**Task**: Within the records, find every line that includes the word "válido" and copy it.

**Material for the task**:
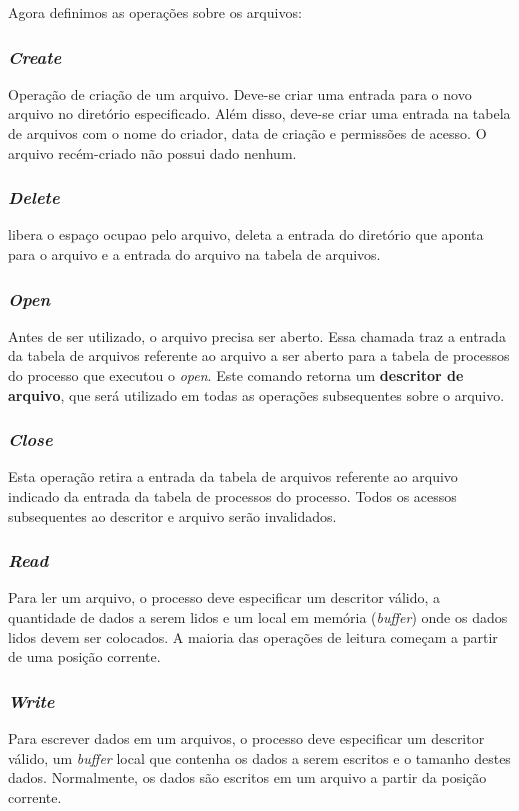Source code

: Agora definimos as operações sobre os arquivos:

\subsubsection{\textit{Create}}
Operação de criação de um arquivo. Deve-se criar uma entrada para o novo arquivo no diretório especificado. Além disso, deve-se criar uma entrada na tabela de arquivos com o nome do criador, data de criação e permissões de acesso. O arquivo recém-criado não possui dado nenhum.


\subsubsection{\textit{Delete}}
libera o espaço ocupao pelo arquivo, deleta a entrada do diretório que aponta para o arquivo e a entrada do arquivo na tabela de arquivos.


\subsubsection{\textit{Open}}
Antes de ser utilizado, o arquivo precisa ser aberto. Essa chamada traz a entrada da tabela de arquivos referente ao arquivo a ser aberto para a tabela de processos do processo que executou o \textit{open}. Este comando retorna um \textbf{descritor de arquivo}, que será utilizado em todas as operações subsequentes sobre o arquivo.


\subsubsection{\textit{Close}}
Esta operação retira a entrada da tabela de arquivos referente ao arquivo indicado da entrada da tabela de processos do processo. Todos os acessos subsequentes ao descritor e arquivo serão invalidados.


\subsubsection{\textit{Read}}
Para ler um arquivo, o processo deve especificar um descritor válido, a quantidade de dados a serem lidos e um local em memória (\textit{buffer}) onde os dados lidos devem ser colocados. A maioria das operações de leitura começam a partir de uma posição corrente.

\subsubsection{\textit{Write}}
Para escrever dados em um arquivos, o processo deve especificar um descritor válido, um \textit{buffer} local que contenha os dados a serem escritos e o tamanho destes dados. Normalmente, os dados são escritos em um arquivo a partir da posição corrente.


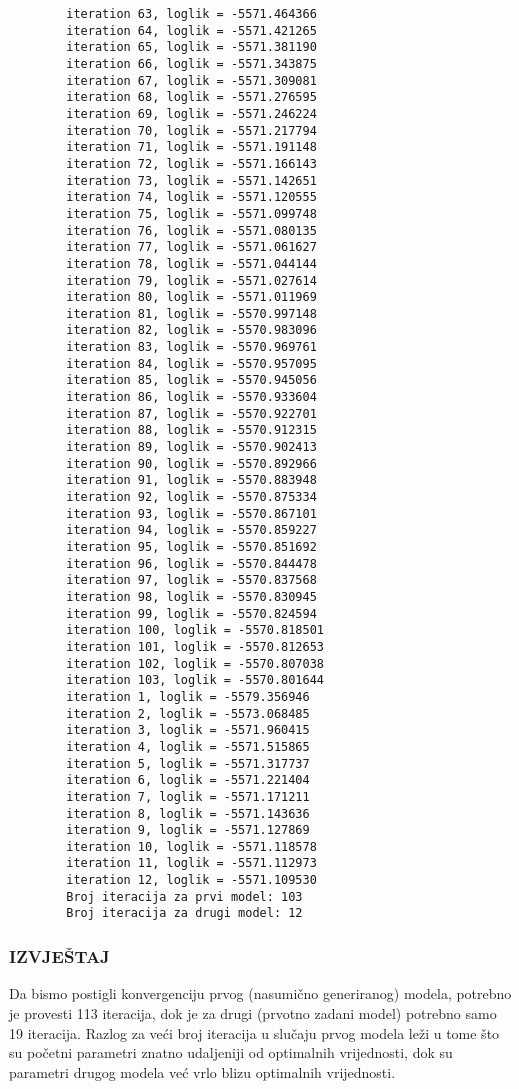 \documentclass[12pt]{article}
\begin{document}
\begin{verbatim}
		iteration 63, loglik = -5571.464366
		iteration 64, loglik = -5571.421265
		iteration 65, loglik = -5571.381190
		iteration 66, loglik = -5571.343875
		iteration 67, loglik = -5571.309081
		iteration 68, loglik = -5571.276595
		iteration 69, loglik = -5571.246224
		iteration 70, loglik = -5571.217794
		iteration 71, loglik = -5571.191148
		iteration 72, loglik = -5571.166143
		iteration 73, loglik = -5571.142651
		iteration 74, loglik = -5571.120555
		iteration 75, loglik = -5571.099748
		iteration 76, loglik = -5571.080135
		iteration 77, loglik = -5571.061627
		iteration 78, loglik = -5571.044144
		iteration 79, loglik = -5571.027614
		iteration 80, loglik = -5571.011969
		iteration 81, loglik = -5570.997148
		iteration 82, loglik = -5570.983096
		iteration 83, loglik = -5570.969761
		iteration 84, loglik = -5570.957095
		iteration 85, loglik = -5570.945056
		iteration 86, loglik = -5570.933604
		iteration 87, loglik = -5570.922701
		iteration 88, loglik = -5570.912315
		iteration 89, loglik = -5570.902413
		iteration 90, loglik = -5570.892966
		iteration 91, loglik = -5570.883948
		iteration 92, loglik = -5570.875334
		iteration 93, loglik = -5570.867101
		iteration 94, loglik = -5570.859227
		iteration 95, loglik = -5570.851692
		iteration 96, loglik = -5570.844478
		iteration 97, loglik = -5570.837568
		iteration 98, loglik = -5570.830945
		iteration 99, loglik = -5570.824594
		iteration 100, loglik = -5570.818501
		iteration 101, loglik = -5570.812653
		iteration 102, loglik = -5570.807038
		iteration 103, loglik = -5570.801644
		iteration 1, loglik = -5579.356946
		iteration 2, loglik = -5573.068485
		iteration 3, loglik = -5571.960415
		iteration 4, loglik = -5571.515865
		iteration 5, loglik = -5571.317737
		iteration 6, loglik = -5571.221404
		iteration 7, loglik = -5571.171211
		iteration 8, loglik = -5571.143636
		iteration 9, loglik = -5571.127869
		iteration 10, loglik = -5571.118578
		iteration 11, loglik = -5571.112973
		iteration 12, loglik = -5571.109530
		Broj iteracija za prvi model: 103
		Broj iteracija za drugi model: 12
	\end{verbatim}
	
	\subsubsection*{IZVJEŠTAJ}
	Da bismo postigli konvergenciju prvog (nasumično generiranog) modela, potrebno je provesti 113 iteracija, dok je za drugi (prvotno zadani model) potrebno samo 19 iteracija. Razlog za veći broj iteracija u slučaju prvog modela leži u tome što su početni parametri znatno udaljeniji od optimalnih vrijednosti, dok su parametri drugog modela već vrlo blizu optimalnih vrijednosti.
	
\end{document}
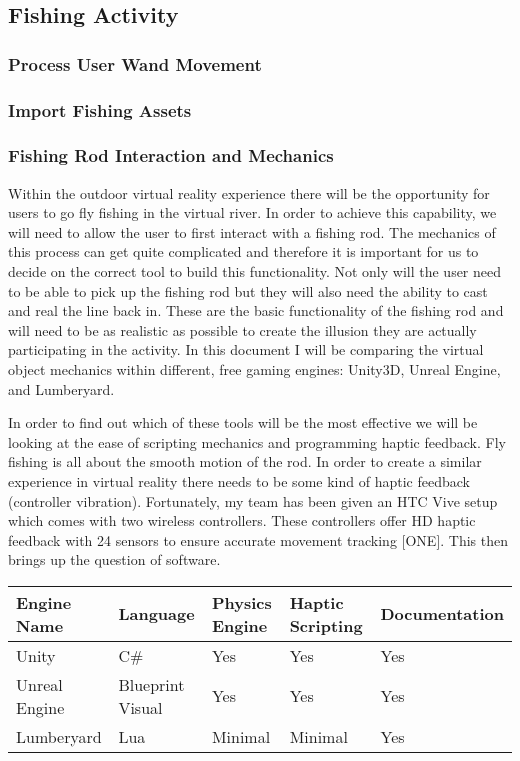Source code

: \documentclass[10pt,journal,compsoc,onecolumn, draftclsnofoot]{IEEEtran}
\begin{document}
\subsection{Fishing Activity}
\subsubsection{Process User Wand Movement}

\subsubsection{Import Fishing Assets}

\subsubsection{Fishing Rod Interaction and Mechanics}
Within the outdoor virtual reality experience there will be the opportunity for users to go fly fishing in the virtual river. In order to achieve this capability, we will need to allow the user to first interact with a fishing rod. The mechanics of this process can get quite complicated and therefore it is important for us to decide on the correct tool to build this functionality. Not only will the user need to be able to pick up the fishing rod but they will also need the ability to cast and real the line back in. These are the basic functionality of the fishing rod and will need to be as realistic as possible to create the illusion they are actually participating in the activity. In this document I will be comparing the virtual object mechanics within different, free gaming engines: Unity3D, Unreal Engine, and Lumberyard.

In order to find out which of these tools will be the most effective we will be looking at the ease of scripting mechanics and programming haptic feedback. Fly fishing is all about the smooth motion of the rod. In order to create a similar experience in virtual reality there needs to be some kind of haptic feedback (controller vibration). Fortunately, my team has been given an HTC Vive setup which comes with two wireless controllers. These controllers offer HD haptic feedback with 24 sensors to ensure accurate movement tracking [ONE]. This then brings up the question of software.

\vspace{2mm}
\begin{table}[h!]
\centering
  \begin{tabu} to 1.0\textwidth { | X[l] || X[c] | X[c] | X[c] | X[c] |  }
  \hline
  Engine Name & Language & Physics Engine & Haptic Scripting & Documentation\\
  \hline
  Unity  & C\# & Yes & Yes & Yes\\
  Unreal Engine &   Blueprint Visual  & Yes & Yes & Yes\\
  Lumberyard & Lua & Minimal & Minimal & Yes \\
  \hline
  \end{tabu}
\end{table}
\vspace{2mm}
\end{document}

**Answer below**:
Para ler um arquivo, o processo deve especificar um descritor válido, a quantidade de dados a serem lidos e um local em memória (\textit{buffer}) onde os dados lidos devem ser colocados. A maioria das operações de leitura começam a partir de uma posição corrente.
Para escrever dados em um arquivos, o processo deve especificar um descritor válido, um \textit{buffer} local que contenha os dados a serem escritos e o tamanho destes dados. Normalmente, os dados são escritos em um arquivo a partir da posição corrente.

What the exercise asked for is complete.